Provided records:

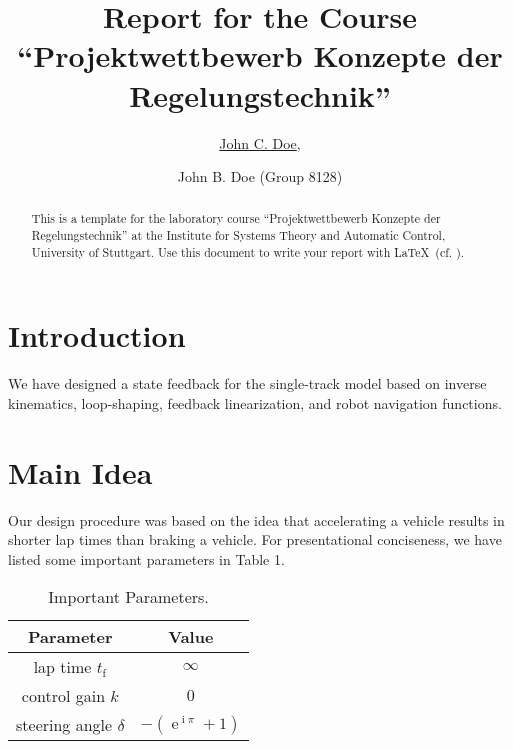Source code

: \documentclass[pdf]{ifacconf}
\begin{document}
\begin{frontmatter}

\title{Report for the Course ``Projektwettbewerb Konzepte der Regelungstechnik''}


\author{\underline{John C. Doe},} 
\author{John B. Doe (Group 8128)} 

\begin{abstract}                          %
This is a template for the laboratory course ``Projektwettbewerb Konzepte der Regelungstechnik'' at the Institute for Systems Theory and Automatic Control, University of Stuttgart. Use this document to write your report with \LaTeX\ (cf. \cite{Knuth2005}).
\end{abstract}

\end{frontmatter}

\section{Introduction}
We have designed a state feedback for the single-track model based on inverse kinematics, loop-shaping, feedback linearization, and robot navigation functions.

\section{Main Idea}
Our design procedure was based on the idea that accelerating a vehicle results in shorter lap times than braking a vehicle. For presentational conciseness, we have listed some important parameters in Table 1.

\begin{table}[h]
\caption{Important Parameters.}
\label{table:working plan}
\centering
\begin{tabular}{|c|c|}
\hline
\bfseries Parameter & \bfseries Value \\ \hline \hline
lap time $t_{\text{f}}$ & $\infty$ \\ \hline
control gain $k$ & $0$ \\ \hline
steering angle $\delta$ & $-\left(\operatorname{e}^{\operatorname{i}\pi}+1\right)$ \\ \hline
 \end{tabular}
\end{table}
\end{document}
==
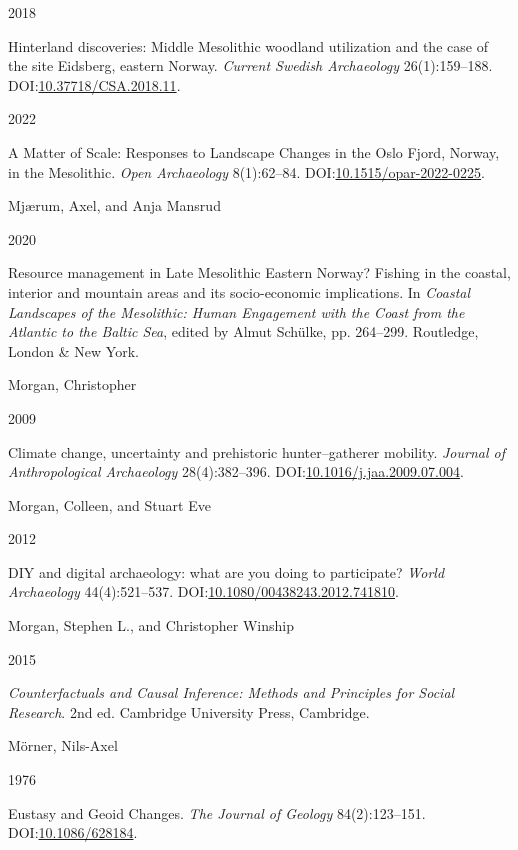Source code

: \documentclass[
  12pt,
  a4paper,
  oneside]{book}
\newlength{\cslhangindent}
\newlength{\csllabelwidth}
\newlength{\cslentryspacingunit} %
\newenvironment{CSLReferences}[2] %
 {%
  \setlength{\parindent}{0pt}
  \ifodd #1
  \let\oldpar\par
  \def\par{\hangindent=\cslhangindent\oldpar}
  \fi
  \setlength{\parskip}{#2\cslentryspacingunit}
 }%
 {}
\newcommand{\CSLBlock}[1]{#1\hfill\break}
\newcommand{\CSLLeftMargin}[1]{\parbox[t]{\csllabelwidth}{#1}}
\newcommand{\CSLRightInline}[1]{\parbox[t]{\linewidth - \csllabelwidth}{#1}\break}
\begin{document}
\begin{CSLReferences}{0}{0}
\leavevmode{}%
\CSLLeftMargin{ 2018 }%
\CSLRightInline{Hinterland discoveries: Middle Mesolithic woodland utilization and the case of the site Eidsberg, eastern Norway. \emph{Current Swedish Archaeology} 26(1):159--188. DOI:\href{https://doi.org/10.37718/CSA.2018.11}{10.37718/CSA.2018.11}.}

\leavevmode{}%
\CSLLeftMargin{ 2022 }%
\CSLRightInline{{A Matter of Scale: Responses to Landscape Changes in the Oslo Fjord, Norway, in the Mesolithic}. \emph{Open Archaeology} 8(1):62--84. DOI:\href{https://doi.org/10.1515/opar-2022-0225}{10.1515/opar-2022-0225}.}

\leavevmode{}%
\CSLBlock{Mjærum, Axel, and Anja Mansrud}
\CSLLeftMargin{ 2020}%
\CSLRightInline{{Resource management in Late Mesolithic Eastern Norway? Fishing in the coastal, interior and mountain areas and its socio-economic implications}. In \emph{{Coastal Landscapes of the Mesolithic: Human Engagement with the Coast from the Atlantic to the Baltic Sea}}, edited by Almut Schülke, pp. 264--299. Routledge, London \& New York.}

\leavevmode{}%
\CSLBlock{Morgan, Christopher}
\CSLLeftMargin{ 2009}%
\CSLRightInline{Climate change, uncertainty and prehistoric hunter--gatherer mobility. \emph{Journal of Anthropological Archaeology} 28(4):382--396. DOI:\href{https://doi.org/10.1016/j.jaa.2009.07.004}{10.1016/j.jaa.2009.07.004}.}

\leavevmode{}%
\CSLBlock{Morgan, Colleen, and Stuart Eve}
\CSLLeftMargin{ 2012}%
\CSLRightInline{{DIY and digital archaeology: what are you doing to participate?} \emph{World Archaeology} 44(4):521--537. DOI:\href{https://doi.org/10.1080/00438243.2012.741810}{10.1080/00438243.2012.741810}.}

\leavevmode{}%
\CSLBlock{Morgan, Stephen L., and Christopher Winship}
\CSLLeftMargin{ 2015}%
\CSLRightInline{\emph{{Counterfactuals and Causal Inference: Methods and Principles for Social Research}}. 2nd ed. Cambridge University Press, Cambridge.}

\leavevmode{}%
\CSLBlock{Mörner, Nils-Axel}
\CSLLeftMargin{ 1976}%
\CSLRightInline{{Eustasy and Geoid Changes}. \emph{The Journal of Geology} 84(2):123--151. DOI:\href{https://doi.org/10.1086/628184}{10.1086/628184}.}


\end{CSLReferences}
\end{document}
--
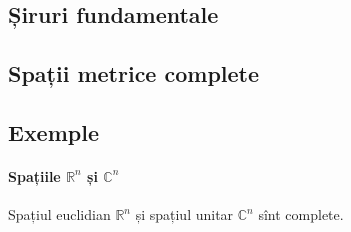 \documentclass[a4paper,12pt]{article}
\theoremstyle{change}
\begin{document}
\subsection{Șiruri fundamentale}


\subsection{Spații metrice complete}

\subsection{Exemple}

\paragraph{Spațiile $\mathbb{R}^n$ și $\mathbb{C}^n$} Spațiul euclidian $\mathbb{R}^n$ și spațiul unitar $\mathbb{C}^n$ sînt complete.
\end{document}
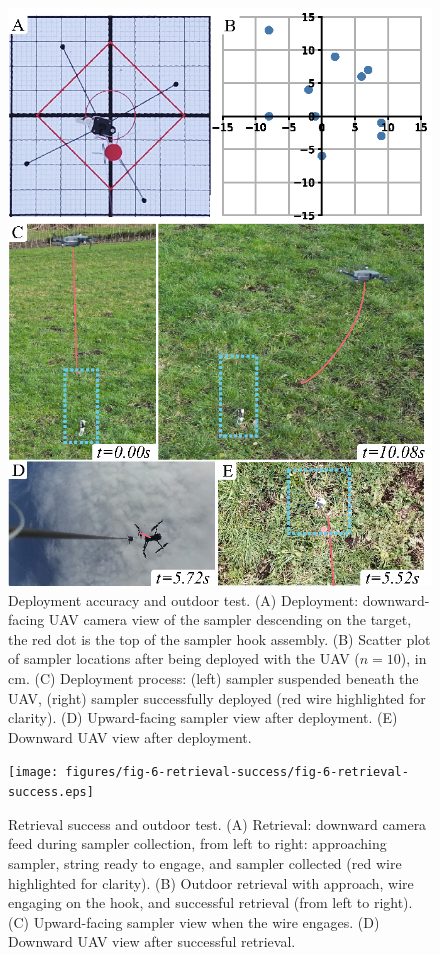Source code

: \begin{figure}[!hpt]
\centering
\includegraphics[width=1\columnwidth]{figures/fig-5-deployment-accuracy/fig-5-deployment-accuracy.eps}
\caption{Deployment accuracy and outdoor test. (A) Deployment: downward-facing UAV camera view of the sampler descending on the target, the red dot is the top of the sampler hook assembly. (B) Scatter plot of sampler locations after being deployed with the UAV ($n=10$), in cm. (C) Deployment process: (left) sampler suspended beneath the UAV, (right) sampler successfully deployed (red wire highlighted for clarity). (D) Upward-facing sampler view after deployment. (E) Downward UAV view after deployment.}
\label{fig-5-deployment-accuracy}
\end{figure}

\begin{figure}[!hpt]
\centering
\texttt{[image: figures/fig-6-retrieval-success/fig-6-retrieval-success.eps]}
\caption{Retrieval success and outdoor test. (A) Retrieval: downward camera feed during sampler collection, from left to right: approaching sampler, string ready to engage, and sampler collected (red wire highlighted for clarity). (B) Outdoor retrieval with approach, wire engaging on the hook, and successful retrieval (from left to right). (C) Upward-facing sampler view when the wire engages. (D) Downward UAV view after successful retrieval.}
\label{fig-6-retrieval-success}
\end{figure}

What is needed:
Search the entries above for lines holding the string "have", then report only how many there are.

Solution to this problem:
2